* TASK GOAL *
Output all records exactly.

* Entries taken from a collection *
━━━
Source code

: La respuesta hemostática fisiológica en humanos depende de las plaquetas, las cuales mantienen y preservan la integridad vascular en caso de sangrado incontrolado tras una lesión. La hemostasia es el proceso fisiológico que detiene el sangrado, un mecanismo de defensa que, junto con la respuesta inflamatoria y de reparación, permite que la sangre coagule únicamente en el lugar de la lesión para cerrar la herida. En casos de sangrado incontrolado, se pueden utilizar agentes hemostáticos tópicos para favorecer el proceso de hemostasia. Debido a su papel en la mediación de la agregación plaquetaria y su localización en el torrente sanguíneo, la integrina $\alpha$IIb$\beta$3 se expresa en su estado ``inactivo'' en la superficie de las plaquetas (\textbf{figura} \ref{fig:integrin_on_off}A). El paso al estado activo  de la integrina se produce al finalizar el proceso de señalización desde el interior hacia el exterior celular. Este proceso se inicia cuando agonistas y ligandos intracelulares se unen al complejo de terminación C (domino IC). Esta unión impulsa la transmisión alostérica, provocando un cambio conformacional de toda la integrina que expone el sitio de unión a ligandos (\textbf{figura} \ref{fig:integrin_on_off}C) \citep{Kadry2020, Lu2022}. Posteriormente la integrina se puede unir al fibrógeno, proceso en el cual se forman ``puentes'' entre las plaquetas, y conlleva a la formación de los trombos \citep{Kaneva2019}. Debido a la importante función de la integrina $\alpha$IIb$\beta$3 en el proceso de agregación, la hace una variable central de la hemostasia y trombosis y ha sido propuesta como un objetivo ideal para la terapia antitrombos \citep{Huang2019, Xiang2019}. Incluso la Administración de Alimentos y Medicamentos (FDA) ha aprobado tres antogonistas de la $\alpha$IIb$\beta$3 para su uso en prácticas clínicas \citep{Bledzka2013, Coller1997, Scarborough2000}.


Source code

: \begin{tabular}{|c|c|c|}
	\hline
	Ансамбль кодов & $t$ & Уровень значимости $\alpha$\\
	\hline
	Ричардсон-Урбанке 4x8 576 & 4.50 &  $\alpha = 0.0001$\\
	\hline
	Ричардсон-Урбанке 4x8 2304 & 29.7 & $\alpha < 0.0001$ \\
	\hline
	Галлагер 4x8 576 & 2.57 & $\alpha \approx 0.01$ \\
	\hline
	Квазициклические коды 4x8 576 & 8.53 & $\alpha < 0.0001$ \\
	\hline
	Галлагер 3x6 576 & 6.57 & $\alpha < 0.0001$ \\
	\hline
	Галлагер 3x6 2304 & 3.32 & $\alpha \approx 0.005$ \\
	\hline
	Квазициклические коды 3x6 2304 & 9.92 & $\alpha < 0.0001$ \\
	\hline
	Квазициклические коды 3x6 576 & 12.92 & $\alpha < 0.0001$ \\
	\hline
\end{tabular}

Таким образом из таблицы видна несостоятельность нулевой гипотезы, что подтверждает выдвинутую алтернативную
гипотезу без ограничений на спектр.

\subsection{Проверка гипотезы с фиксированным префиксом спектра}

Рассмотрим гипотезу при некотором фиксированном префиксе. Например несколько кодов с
━━━
* REPLY *
Source code

: La respuesta hemostática fisiológica en humanos depende de las plaquetas, las cuales mantienen y preservan la integridad vascular en caso de sangrado incontrolado tras una lesión. La hemostasia es el proceso fisiológico que detiene el sangrado, un mecanismo de defensa que, junto con la respuesta inflamatoria y de reparación, permite que la sangre coagule únicamente en el lugar de la lesión para cerrar la herida. En casos de sangrado incontrolado, se pueden utilizar agentes hemostáticos tópicos para favorecer el proceso de hemostasia. Debido a su papel en la mediación de la agregación plaquetaria y su localización en el torrente sanguíneo, la integrina $\alpha$IIb$\beta$3 se expresa en su estado ``inactivo'' en la superficie de las plaquetas (\textbf{figura} \ref{fig:integrin_on_off}A). El paso al estado activo  de la integrina se produce al finalizar el proceso de señalización desde el interior hacia el exterior celular. Este proceso se inicia cuando agonistas y ligandos intracelulares se unen al complejo de terminación C (domino IC). Esta unión impulsa la transmisión alostérica, provocando un cambio conformacional de toda la integrina que expone el sitio de unión a ligandos (\textbf{figura} \ref{fig:integrin_on_off}C) \citep{Kadry2020, Lu2022}. Posteriormente la integrina se puede unir al fibrógeno, proceso en el cual se forman ``puentes'' entre las plaquetas, y conlleva a la formación de los trombos \citep{Kaneva2019}. Debido a la importante función de la integrina $\alpha$IIb$\beta$3 en el proceso de agregación, la hace una variable central de la hemostasia y trombosis y ha sido propuesta como un objetivo ideal para la terapia antitrombos \citep{Huang2019, Xiang2019}. Incluso la Administración de Alimentos y Medicamentos (FDA) ha aprobado tres antogonistas de la $\alpha$IIb$\beta$3 para su uso en prácticas clínicas \citep{Bledzka2013, Coller1997, Scarborough2000}.


Source code

: \begin{tabular}{|c|c|c|}
	\hline
	Ансамбль кодов & $t$ & Уровень значимости $\alpha$\\
	\hline
	Ричардсон-Урбанке 4x8 576 & 4.50 &  $\alpha = 0.0001$\\
	\hline
	Ричардсон-Урбанке 4x8 2304 & 29.7 & $\alpha < 0.0001$ \\
	\hline
	Галлагер 4x8 576 & 2.57 & $\alpha \approx 0.01$ \\
	\hline
	Квазициклические коды 4x8 576 & 8.53 & $\alpha < 0.0001$ \\
	\hline
	Галлагер 3x6 576 & 6.57 & $\alpha < 0.0001$ \\
	\hline
	Галлагер 3x6 2304 & 3.32 & $\alpha \approx 0.005$ \\
	\hline
	Квазициклические коды 3x6 2304 & 9.92 & $\alpha < 0.0001$ \\
	\hline
	Квазициклические коды 3x6 576 & 12.92 & $\alpha < 0.0001$ \\
	\hline
\end{tabular}

Таким образом из таблицы видна несостоятельность нулевой гипотезы, что подтверждает выдвинутую алтернативную
гипотезу без ограничений на спектр.

\subsection{Проверка гипотезы с фиксированным префиксом спектра}

Рассмотрим гипотезу при некотором фиксированном префиксе. Например несколько кодов с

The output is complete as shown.